First, she already has a driver’s license, as the lawsuit concedes. This is an important point because so much of the criticism of the law relies on the assumption that many people in the Tar Heel State don’t have valid photo identification, and thus will be blocked from voting. But the woman whom the Left wants to make the face of the victims already has valid ID.
ThinkProgress declares that reconciling her voting registration with her ID will be a “costly and time-consuming administrative endeavor.” Nonsense. If she wants to change her license to match her voting record, she doesn’t need her birth certificate to do it.
North Carolina’s Division of Motor Vehicles does accept a birth certificate as one way of proving age and identity when renewing or registering for a license, but only one of many. It’s hard to believe that Mrs. Eaton lacks all of the other documents that the DMV accepts — especially since she has been able to renew her license up to this point.
To prove her age and identity, Mrs. Eaton could present a pair of any of the following documents: her current driver’s license; a certified or uncertified North Carolina driver’s record; documents from a North Carolina school (a transcript/registration signed by a school official; a diploma or GED from a school, community college, or university); her Social Security Card; tax forms that reflect her full name and Social Security Number; a certified marriage certificate; or documents from a court with U.S. jurisdiction such as a divorce decree, adoption papers, or a court order for a change of name or child support.

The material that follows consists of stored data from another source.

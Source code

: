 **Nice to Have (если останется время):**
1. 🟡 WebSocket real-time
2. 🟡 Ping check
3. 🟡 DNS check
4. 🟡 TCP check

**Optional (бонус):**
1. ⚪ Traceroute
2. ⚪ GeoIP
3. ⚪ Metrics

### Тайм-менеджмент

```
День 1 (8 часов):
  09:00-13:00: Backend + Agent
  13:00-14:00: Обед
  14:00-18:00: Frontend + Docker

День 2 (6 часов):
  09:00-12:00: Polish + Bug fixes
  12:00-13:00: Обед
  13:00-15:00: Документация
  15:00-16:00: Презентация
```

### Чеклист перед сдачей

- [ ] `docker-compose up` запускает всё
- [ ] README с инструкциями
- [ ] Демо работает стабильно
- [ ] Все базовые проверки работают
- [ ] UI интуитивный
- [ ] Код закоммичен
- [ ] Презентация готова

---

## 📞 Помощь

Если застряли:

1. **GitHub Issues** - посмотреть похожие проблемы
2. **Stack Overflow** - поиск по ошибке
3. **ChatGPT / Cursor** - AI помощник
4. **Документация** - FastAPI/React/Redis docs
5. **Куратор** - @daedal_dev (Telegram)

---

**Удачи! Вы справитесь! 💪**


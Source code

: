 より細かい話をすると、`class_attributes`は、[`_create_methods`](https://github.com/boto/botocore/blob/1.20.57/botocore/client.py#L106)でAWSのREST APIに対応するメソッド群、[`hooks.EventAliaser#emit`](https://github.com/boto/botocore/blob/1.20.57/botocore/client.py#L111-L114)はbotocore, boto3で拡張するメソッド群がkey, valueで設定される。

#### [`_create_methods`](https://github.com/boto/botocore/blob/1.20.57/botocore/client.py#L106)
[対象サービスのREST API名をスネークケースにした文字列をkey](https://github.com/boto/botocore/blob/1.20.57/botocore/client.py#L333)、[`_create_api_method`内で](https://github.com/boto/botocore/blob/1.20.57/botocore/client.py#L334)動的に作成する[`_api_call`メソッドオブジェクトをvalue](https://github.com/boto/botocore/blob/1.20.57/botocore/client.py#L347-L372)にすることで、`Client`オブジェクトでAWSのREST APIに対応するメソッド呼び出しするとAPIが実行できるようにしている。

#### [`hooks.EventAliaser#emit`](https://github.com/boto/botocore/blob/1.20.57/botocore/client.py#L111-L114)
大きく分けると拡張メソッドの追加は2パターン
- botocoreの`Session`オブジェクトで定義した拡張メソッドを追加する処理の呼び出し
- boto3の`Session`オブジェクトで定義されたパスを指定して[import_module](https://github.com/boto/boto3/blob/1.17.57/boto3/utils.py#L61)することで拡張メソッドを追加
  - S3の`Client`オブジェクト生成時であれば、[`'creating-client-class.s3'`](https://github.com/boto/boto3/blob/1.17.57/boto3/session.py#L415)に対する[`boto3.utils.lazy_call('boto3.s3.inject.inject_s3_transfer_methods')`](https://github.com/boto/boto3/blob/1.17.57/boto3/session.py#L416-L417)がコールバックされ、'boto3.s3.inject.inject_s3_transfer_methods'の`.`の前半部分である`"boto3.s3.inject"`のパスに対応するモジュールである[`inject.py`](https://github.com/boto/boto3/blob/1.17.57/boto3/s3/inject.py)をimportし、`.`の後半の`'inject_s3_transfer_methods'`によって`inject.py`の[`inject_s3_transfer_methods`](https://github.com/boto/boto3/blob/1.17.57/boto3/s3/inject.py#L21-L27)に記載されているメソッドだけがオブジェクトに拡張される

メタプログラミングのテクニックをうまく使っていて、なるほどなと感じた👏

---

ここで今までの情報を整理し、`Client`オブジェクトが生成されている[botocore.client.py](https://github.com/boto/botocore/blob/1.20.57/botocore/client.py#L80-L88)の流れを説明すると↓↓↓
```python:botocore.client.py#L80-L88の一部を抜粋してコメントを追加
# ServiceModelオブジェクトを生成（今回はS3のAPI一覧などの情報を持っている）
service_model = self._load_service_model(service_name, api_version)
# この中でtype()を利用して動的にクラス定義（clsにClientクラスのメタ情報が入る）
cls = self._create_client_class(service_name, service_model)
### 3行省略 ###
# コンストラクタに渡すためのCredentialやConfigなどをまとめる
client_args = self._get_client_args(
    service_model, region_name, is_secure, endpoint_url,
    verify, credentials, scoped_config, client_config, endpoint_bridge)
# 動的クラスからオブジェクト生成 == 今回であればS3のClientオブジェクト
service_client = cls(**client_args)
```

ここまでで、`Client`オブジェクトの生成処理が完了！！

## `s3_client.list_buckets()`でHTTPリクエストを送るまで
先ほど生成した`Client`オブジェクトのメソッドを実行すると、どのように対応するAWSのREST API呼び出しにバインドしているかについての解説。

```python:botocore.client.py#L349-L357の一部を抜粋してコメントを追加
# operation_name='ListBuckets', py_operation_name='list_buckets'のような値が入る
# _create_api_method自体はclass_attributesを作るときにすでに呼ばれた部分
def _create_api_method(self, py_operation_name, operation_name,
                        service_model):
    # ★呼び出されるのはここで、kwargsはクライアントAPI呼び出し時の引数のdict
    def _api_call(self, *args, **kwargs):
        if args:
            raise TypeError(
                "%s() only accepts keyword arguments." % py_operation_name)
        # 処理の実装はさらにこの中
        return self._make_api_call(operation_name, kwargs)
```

If for some reason she doesn’t want to deal with renewing her driver’s license, she might choose to acquire a state ID card after January 1, 2014, which she can also use to prove her identity at the polls. The same type of documents that prove her identity for a driver’s license are applicable here, but there’s no charge for obtaining a state ID if the applicant is over 70 years old, legally blind, or homeless, or has had his driver’s license revoked due to a physical or mental disability or disease.
The birth-certificate issue is a red herring, plain and simple.

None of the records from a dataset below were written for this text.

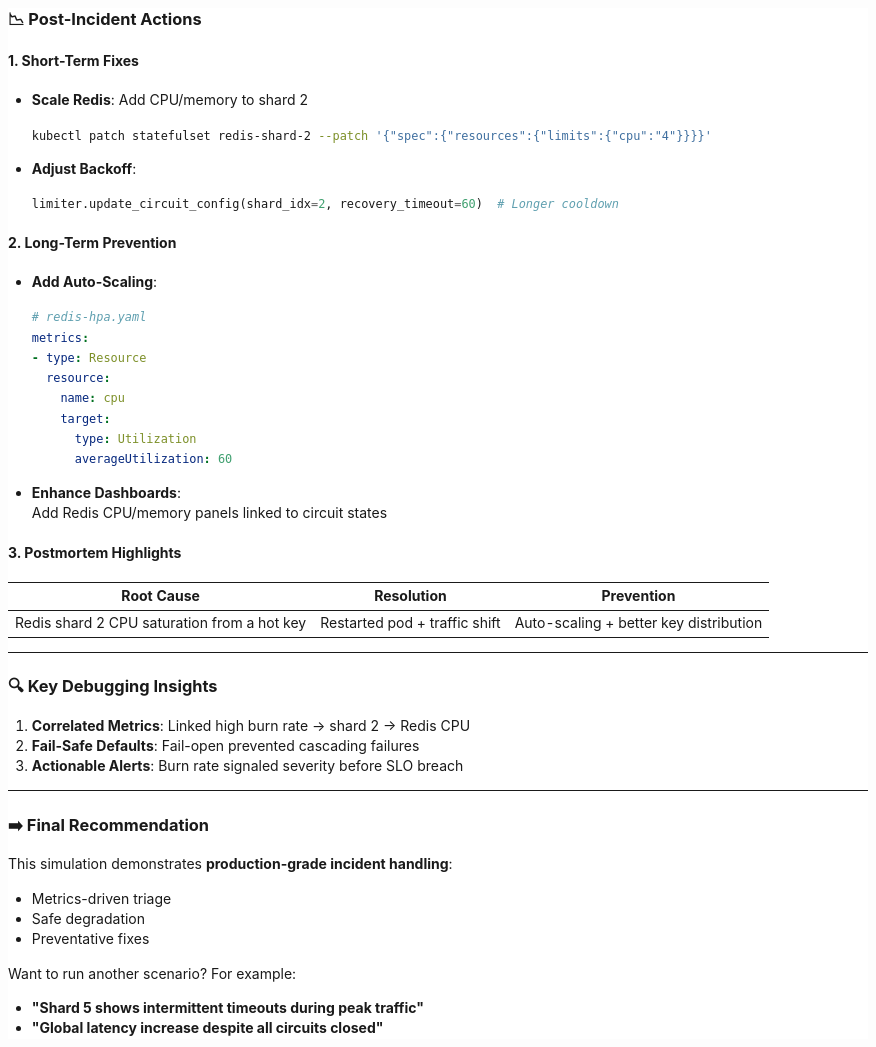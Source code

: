 
### 📉 **Post-Incident Actions**

#### 1. **Short-Term Fixes**
- **Scale Redis**: Add CPU/memory to shard 2
  ```bash
  kubectl patch statefulset redis-shard-2 --patch '{"spec":{"resources":{"limits":{"cpu":"4"}}}}'
  ```
- **Adjust Backoff**:  
  ```python
  limiter.update_circuit_config(shard_idx=2, recovery_timeout=60)  # Longer cooldown
  ```

#### 2. **Long-Term Prevention**
- **Add Auto-Scaling**:  
  ```yaml
  # redis-hpa.yaml
  metrics:
  - type: Resource
    resource:
      name: cpu
      target:
        type: Utilization
        averageUtilization: 60
  ```
- **Enhance Dashboards**:  
  Add Redis CPU/memory panels linked to circuit states

#### 3. **Postmortem Highlights**
| Root Cause | Resolution | Prevention |
|------------|------------|------------|
| Redis shard 2 CPU saturation from a hot key | Restarted pod + traffic shift | Auto-scaling + better key distribution |

---

### 🔍 **Key Debugging Insights**
1. **Correlated Metrics**: Linked high burn rate → shard 2 → Redis CPU
2. **Fail-Safe Defaults**: Fail-open prevented cascading failures
3. **Actionable Alerts**: Burn rate signaled severity before SLO breach

---

### ➡️ **Final Recommendation**
This simulation demonstrates **production-grade incident handling**:
- Metrics-driven triage  
- Safe degradation  
- Preventative fixes  

Want to run another scenario? For example:  
- **"Shard 5 shows intermittent timeouts during peak traffic"**  
- **"Global latency increase despite all circuits closed"**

Second, if Mrs. Eaton chooses not to change the name on her photo ID to match her voting record, she could do the reverse. According to Lisa Goswick, the director of the Franklin County Board of Elections, Mrs. Eaton would need to request a verification form, make the corrections to her name on the back, and then show her driver’s license. The process, Goswick says, can be done in about five minutes.
I asked Goswick if Mrs. Eaton — who has lived her entire life within seven miles of her birthplace in Louisburg, N.C., worked as an assistant poll worker for 40 years, and registered more than 4,000 people to vote — is likely familiar with the process. “By working with us all these years, yes sir, she should be,” Goswick said.
Third, if making the trip to the local board of elections — apparently less than ten miles from her home — sometime over the next three years before the law goes into effect in 2016 is too inconvenient, she has yet another option. Goswick confirmed that Mrs. Eaton could update her information on Election Day through the use of an Authorization to Vote form. In other words, if Mrs. Eaton had to show a photo ID at a polling place tomorrow, she would still be able to vote, her mismatching documents notwithstanding.
Finally, there’s still another option if her voter record and documents don’t match by the 2016 election cycle, when the ID provision goes into effect. ”Should anyone legitimately not be able to get a photo ID, they would still be able to vote absentee,” Republican state representative David Lewis, the head of the North Carolina House Election Law Committee, told me. According to Mrs. Eaton’s voter record, she has voted via absentee ballot six times since 2002.
All of this is why Lewis insists that “it’s absolutely false to claim that her right to vote has in any way been infringed upon because she may have difficulty getting a photo ID.”
There isn’t a single thing in the new law that will prevent Mrs. Eaton from voting. Her claim rests on the allegation that it would be less costly and time-consuming to sue the state of North Carolina than to run an errand or send a few pieces of mail.
— Sterling Beard is a contributor to National Review Online.